### Work instructions
An exact, complete copy of the entries is needed, with the pictures left out.
[[ Available data open ]]
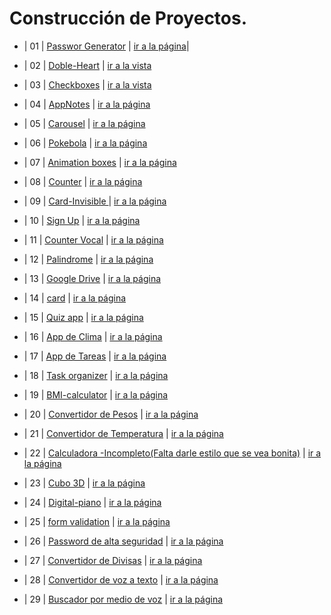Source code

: # Construcción de Proyectos.

 * | 01 | [Passwor Generator](https://github.com/ElideZavala/150-Project-Goal/tree/main/Password-Generator) | [ir a la página](https://keen-goldberg-2dd194.netlify.app/)| 


  * | 02 | [Doble-Heart](https://github.com/ElideZavala/150-Project-Goal/tree/main/Doble-Heart) | [ir a la vista](https://wonderful-haibt-1591cc.netlify.app/) 
  
  * | 03 | [Checkboxes](https://github.com/ElideZavala/150-Project-Goal/tree/main/Checkboxes)  | [ir a la vista](https://naughty-bose-a369b1.netlify.app/) 

  * | 04 | [AppNotes](https://github.com/ElideZavala/150-Project-Goal/tree/main/Notes-app) | [ir a la página](https://tender-hugle-f28617.netlify.app/) 
   
  * | 05 | [Carousel](https://github.com/ElideZavala/150-Project-Goal/tree/main/Carousel-Ul) | [ir a la página]() 

  * | 06 | [Pokebola](https://github.com/ElideZavala/150-Project-Goal/tree/main/Pokedex) | [ir a la página](https://stoic-stonebraker-836fce.netlify.app/) 

  * | 07 | [Animation boxes](https://github.com/ElideZavala/150-Project-Goal/tree/main/Hoverboard) | [ir a la página](https://sharp-goodall-fe105b.netlify.app/) 

  * | 08 | [Counter](https://github.com/ElideZavala/150-Project-Goal/tree/main/Counter) | [ir a la página](https://trusting-lamport-e09329.netlify.app/) 

  * | 09 | [Card-Invisible ](https://github.com/ElideZavala/150-Project-Goal/tree/main/Card-Invisible) | [ir a la página](https://brave-nobel-fca764.netlify.app/) 
  
  * | 10 | [Sign Up](https://github.com/ElideZavala/150-Project-Goal/tree/main/Sign%20Up) | [ir a la página](https://lucid-engelbart-a21c34.netlify.app/) 
  
  * | 11 | [Counter Vocal](https://github.com/ElideZavala/150-Project-Goal/tree/main/Counter-vocal) | [ir a la página](https://trusting-lamport-e09329.netlify.app/) 
  
  * | 12 | [Palindrome](https://github.com/ElideZavala/150-Project-Goal/tree/main/Palindrome) | [ir a la página](https://epic-chandrasekhar-0f9f41.netlify.app/) 

  * | 13 | [Google Drive](https://github.com/ElideZavala/150-Project-Goal/tree/main/Google-Drive-Download) | [ir a la página](https://pensive-allen-a3612b.netlify.app/) 

  * | 14 | [card](https://github.com/ElideZavala/150-Project-Goal/tree/main/Cards) | [ir a la página](https://dreamy-nightingale-d83580.netlify.app/) 

  * | 15 | [Quiz app](https://github.com/ElideZavala/150-Project-Goal/tree/main/Quiz-App) | [ir a la página](https://gallant-chandrasekhar-a56a7d.netlify.app/) 

  * | 16 | [App de Clima](https://stupefied-wescoff-9ed508.netlify.app/) | [ir a la página](https://github.com/ElideZavala/150-Project-Goal/tree/main/Weather-App) 

  * | 17 | [App de Tareas](https://nervous-wescoff-f40d75.netlify.app/) | [ir a la página](https://github.com/ElideZavala/150-Project-Goal/tree/main/Todo-App) 

  * | 18 | [Task organizer](https://github.com/ElideZavala/150-Project-Goal/tree/main/Todo-App-Drog) | [ir a la página](https://laughing-bose-22e57c.netlify.app/) 

  * | 19 | [BMI-calculator](https://github.com/ElideZavala/150-Project-Goal/tree/main/BMI-Calculator) | [ir a la página](https://infallible-cori-860e63.netlify.app/)

  * | 20 | [Convertidor de Pesos](https://github.com/ElideZavala/150-Project-Goal/tree/main/Weight-Converter) | [ir a la página](https://agitated-mclean-228d45.netlify.app/)

  * | 21 | [Convertidor de Temperatura](https://github.com/ElideZavala/150-Project-Goal/tree/main/Temperature-Converter) | [ir a la página](https://elastic-varahamihira-add21e.netlify.app/)

  * | 22 | [Calculadora -Incompleto(Falta darle estilo que se vea bonita)](https://github.com/ElideZavala/150-Project-Goal/tree/main/Calculator-Scientific) | [ir a la página](https://sleepy-hopper-556dc9.netlify.app/)

  * | 23 | [Cubo 3D](https://github.com/ElideZavala/150-Project-Goal/tree/main/Cube3D) | [ir a la página](https://sad-franklin-323e23.netlify.app/)

  * | 24 | [Digital-piano](https://github.com/ElideZavala/150-Project-Goal/tree/main/Digital-Piano) | [ir a la página](https://vigilant-mclean-1ad013.netlify.app/)

  * | 25 | [form validation](https://github.com/ElideZavala/150-Project-Goal/tree/main/form-Validation) | [ir a la página](https://confident-jang-7c5335.netlify.app/)

  * | 26 | [Password de alta seguridad](https://github.com/ElideZavala/150-Project-Goal/tree/main/Password-Strength-Indicator) | [ir a la página](https://friendly-swartz-d04394.netlify.app/)

  * | 27 | [Convertidor de Divisas](https://github.com/ElideZavala/150-Project-Goal/tree/main/Currency-Converter) | [ir a la página](https://goofy-boyd-fd4881.netlify.app/)

  * | 28 | [Convertidor de voz a texto](https://github.com/ElideZavala/150-Project-Goal/tree/main/Speech-to-text) | [ir a la página](https://jovial-nobel-86aba6.netlify.app/)

  * | 29 | [Buscador por medio de voz](https://github.com/ElideZavala/150-Project-Goal/tree/main/Speech-to-text%20-Voice%20Command) | [ir a la página]()
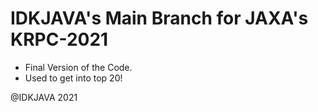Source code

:# IDKJAVA's Main Branch for JAXA's KRPC-2021

* Final Version of the Code.
* Used to get into top 20!

@IDKJAVA 2021
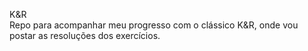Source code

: K&R
<br>
Repo para acompanhar meu progresso com o clássico K&R, onde vou postar as resoluções dos exercícios.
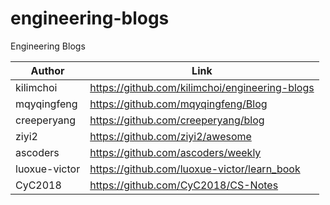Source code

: # engineering-blogs
Engineering Blogs

| Author | Link |
| ------ | ---- |
| kilimchoi | https://github.com/kilimchoi/engineering-blogs |
| mqyqingfeng | https://github.com/mqyqingfeng/Blog |
| creeperyang | https://github.com/creeperyang/blog |
| ziyi2 | https://github.com/ziyi2/awesome |
| ascoders | https://github.com/ascoders/weekly |
| luoxue-victor | https://github.com/luoxue-victor/learn_book |
| CyC2018 | https://github.com/CyC2018/CS-Notes |
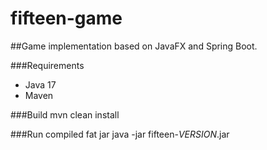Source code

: # fifteen-game

##Game implementation based on JavaFX and Spring Boot.

###Requirements
- Java 17
- Maven

###Build
mvn clean install

###Run compiled fat jar
java -jar fifteen-*VERSION*.jar
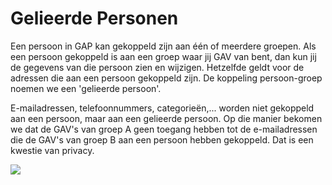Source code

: Gelieerde Personen
==================

Een persoon in GAP kan gekoppeld zijn aan één of meerdere groepen. Als
een persoon gekoppeld is aan een groep waar jij GAV van bent, dan kun
jij de gegevens van die persoon zien en wijzigen. Hetzelfde geldt voor
de adressen die aan een persoon gekoppeld zijn. De koppeling
persoon-groep noemen we een 'gelieerde persoon'.

E-mailadressen, telefoonnummers, categorieën,... worden niet gekoppeld
aan een persoon, maar aan een gelieerde persoon. Op die manier bekomen
we dat de GAV's van groep A geen toegang hebben tot de e-mailadressen
die de GAV's van groep B aan een persoon hebben gekoppeld. Dat is een
kwestie van privacy.

![](43.png)
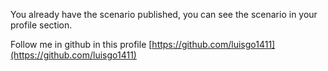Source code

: You already have the scenario published, you can see the scenario in your profile section.

Follow me in github in this profile [https://github.com/luisgo1411](https://github.com/luisgo1411)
[[ Available data closed ]]
### Answer section
Source code

: # Construcción de Proyectos.

 * | 01 | [Passwor Generator](https://github.com/ElideZavala/150-Project-Goal/tree/main/Password-Generator) | [ir a la página](https://keen-goldberg-2dd194.netlify.app/)| 


  * | 02 | [Doble-Heart](https://github.com/ElideZavala/150-Project-Goal/tree/main/Doble-Heart) | [ir a la vista](https://wonderful-haibt-1591cc.netlify.app/) 
  
  * | 03 | [Checkboxes](https://github.com/ElideZavala/150-Project-Goal/tree/main/Checkboxes)  | [ir a la vista](https://naughty-bose-a369b1.netlify.app/) 

  * | 04 | [AppNotes](https://github.com/ElideZavala/150-Project-Goal/tree/main/Notes-app) | [ir a la página](https://tender-hugle-f28617.netlify.app/) 
   
  * | 05 | [Carousel](https://github.com/ElideZavala/150-Project-Goal/tree/main/Carousel-Ul) | [ir a la página]() 

  * | 06 | [Pokebola](https://github.com/ElideZavala/150-Project-Goal/tree/main/Pokedex) | [ir a la página](https://stoic-stonebraker-836fce.netlify.app/) 

  * | 07 | [Animation boxes](https://github.com/ElideZavala/150-Project-Goal/tree/main/Hoverboard) | [ir a la página](https://sharp-goodall-fe105b.netlify.app/) 

  * | 08 | [Counter](https://github.com/ElideZavala/150-Project-Goal/tree/main/Counter) | [ir a la página](https://trusting-lamport-e09329.netlify.app/) 

  * | 09 | [Card-Invisible ](https://github.com/ElideZavala/150-Project-Goal/tree/main/Card-Invisible) | [ir a la página](https://brave-nobel-fca764.netlify.app/) 
  
  * | 10 | [Sign Up](https://github.com/ElideZavala/150-Project-Goal/tree/main/Sign%20Up) | [ir a la página](https://lucid-engelbart-a21c34.netlify.app/) 
  
  * | 11 | [Counter Vocal](https://github.com/ElideZavala/150-Project-Goal/tree/main/Counter-vocal) | [ir a la página](https://trusting-lamport-e09329.netlify.app/) 
  
  * | 12 | [Palindrome](https://github.com/ElideZavala/150-Project-Goal/tree/main/Palindrome) | [ir a la página](https://epic-chandrasekhar-0f9f41.netlify.app/) 

  * | 13 | [Google Drive](https://github.com/ElideZavala/150-Project-Goal/tree/main/Google-Drive-Download) | [ir a la página](https://pensive-allen-a3612b.netlify.app/) 

  * | 14 | [card](https://github.com/ElideZavala/150-Project-Goal/tree/main/Cards) | [ir a la página](https://dreamy-nightingale-d83580.netlify.app/) 

  * | 15 | [Quiz app](https://github.com/ElideZavala/150-Project-Goal/tree/main/Quiz-App) | [ir a la página](https://gallant-chandrasekhar-a56a7d.netlify.app/) 

  * | 16 | [App de Clima](https://stupefied-wescoff-9ed508.netlify.app/) | [ir a la página](https://github.com/ElideZavala/150-Project-Goal/tree/main/Weather-App) 

  * | 17 | [App de Tareas](https://nervous-wescoff-f40d75.netlify.app/) | [ir a la página](https://github.com/ElideZavala/150-Project-Goal/tree/main/Todo-App) 

  * | 18 | [Task organizer](https://github.com/ElideZavala/150-Project-Goal/tree/main/Todo-App-Drog) | [ir a la página](https://laughing-bose-22e57c.netlify.app/) 

  * | 19 | [BMI-calculator](https://github.com/ElideZavala/150-Project-Goal/tree/main/BMI-Calculator) | [ir a la página](https://infallible-cori-860e63.netlify.app/)

  * | 20 | [Convertidor de Pesos](https://github.com/ElideZavala/150-Project-Goal/tree/main/Weight-Converter) | [ir a la página](https://agitated-mclean-228d45.netlify.app/)

  * | 21 | [Convertidor de Temperatura](https://github.com/ElideZavala/150-Project-Goal/tree/main/Temperature-Converter) | [ir a la página](https://elastic-varahamihira-add21e.netlify.app/)

  * | 22 | [Calculadora -Incompleto(Falta darle estilo que se vea bonita)](https://github.com/ElideZavala/150-Project-Goal/tree/main/Calculator-Scientific) | [ir a la página](https://sleepy-hopper-556dc9.netlify.app/)

  * | 23 | [Cubo 3D](https://github.com/ElideZavala/150-Project-Goal/tree/main/Cube3D) | [ir a la página](https://sad-franklin-323e23.netlify.app/)

  * | 24 | [Digital-piano](https://github.com/ElideZavala/150-Project-Goal/tree/main/Digital-Piano) | [ir a la página](https://vigilant-mclean-1ad013.netlify.app/)

  * | 25 | [form validation](https://github.com/ElideZavala/150-Project-Goal/tree/main/form-Validation) | [ir a la página](https://confident-jang-7c5335.netlify.app/)

  * | 26 | [Password de alta seguridad](https://github.com/ElideZavala/150-Project-Goal/tree/main/Password-Strength-Indicator) | [ir a la página](https://friendly-swartz-d04394.netlify.app/)

  * | 27 | [Convertidor de Divisas](https://github.com/ElideZavala/150-Project-Goal/tree/main/Currency-Converter) | [ir a la página](https://goofy-boyd-fd4881.netlify.app/)

  * | 28 | [Convertidor de voz a texto](https://github.com/ElideZavala/150-Project-Goal/tree/main/Speech-to-text) | [ir a la página](https://jovial-nobel-86aba6.netlify.app/)

  * | 29 | [Buscador por medio de voz](https://github.com/ElideZavala/150-Project-Goal/tree/main/Speech-to-text%20-Voice%20Command) | [ir a la página]()
Source code

:# IDKJAVA's Main Branch for JAXA's KRPC-2021

* Final Version of the Code.
* Used to get into top 20!

@IDKJAVA 2021
Source code

: K&R
<br>
Repo para acompanhar meu progresso com o clássico K&R, onde vou postar as resoluções dos exercícios.
Source code

: # engineering-blogs
Engineering Blogs

| Author | Link |
| ------ | ---- |
| kilimchoi | https://github.com/kilimchoi/engineering-blogs |
| mqyqingfeng | https://github.com/mqyqingfeng/Blog |
| creeperyang | https://github.com/creeperyang/blog |
| ziyi2 | https://github.com/ziyi2/awesome |
| ascoders | https://github.com/ascoders/weekly |
| luoxue-victor | https://github.com/luoxue-victor/learn_book |
| CyC2018 | https://github.com/CyC2018/CS-Notes |
Source code

: # fifteen-game

##Game implementation based on JavaFX and Spring Boot.

###Requirements
- Java 17
- Maven

###Build
mvn clean install

###Run compiled fat jar
java -jar fifteen-*VERSION*.jar
Source code

: Gelieerde Personen
==================

Een persoon in GAP kan gekoppeld zijn aan één of meerdere groepen. Als
een persoon gekoppeld is aan een groep waar jij GAV van bent, dan kun
jij de gegevens van die persoon zien en wijzigen. Hetzelfde geldt voor
de adressen die aan een persoon gekoppeld zijn. De koppeling
persoon-groep noemen we een 'gelieerde persoon'.

E-mailadressen, telefoonnummers, categorieën,... worden niet gekoppeld
aan een persoon, maar aan een gelieerde persoon. Op die manier bekomen
we dat de GAV's van groep A geen toegang hebben tot de e-mailadressen
die de GAV's van groep B aan een persoon hebben gekoppeld. Dat is een
kwestie van privacy.

![](43.png)
Source code

: You already have the scenario published, you can see the scenario in your profile section.

Follow me in github in this profile [https://github.com/luisgo1411](https://github.com/luisgo1411)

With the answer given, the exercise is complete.